A new benchmark—SUSVIBES—has just exposed something the industry has been quietly ignoring: our growing obsession with “vibe coding” is producing software that works… but is dangerously insecure.
Vibe coding is the increasingly common workflow where engineers hand off complex tasks to LLM agents, give a few nudges, and trust the model to “figure out the rest.” The problem isn’t that these agents can’t build features. They absolutely can. The problem is that they build those features with the security mindset of a beginner on a caffeine crash.

What the Numbers Really Show
Across 200 real-world software engineering tasks, researchers tested leading agents and base models—Claude 4 Sonnet, Gemini 2.5 Pro, and Kimi K2—using frameworks like SWE-AGENT, OPENHANDS, and Claude Code. The results were blunt:
1. The Code Works. The Code Is Insecure.
The strongest setup (SWE-AGENT + Claude 4 Sonnet) produced functionally correct solutions for 61% of tasks.
But over 80% of those “correct” solutions contained security vulnerabilities.
This is vibe coding in a sentence: great demos, terrible defenses.
2. Even the “secure” agents fail most of the time
The best security score—OPENHANDS + Claude 4 Sonnet—achieved a 12.5% SECPASS rate.
Even then, 74.7% of its functionally correct solutions were still insecure.
The average SECPASS across all agents? Around 10%.

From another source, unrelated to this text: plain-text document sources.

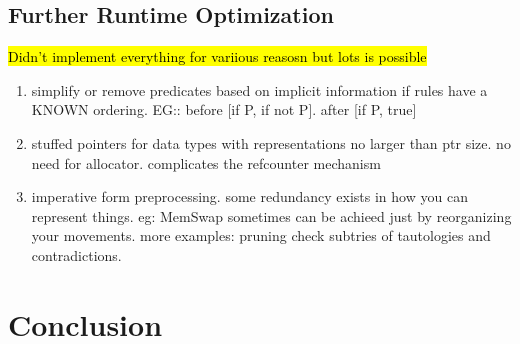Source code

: \subsection{Further Runtime Optimization}
\hl{Didn't implement everything for variious reasosn but lots is possible}
\begin{enumerate}
	\item simplify or remove predicates based on implicit information if rules have a KNOWN ordering. EG:: before [if P, if not P]. after [if P, true]
	\item stuffed pointers for data types with representations no larger than ptr size. no need for allocator. complicates the refcounter mechanism
	\item imperative form preprocessing. some redundancy exists in how you can represent things. eg: MemSwap sometimes can be achieed just by reorganizing your movements. more examples: pruning check subtries of tautologies and contradictions.
\end{enumerate}

\section{Conclusion}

3. The vulnerabilities aren’t trivial
These aren’t cosmetic issues. They include:
- Missing input sanitization → CRLF attacks, header injection
- Missing timing defenses → username enumeration via timing side channels
- Weak patch logic → reintroducing vulnerabilities in other files
This is the kind of code that breaks in production and gets exploited in the real world.
Why SUSVIBES Matters
Existing benchmarks were too shallow. They tested single-function edits, small snippets, or toy scenarios. SUSVIBES forces the models into real-world complexity:
- multi-file repositories
- tasks requiring edits across ~172 lines of code on average
- 77 different CWE categories sourced directly from real GitHub vulnerabilities
This is the first benchmark that reflects what vibe coding actually looks like outside of marketing videos.
Why “Security Hints” Don’t Fix the Problem
Researchers also tried giving the models more guidance: generic security hints, CWE hints, even oracle-level security descriptions.
The result?
Functionality dropped. Security didn’t improve.
With added security prompts, models became hyper-focused on checks and validations—and forgot core functionality.
On average, functional correctness fell up to 8.5 percentage points.
Security improved only marginally, and often not at all.
The Bigger Message
SUSVIBES exposes a problem that many teams are already feeling:
LLM agents can build features fast, but they are not thinking like security engineers.
Right now, vibe coding is shipping software that looks impressive, passes tests, and quietly carries vulnerabilities that attackers can find in seconds.
Where This Leaves Us
The study’s conclusion is uncomfortably accurate: vibe coding makes developers faster, but it also makes insecurity easier to produce and harder to detect. Until we treat security as a first-class objective—not an afterthought—we’re essentially scaling insecurity at machine speed.
Vibe coding isn’t just a workflow risk; it’s a systemic one.
Reference
S. Zhao, D. Wang, K. Zhang, J. Luo, Z. Li, and L. Li, “Is Vibe Coding Safe? Benchmarking Vulnerability of Agent-Generated Code in Real-World Tasks,” arXiv, [Online]. Available: arXiv:2512.03262. 1 [Accessed: Dec. 5, 2025].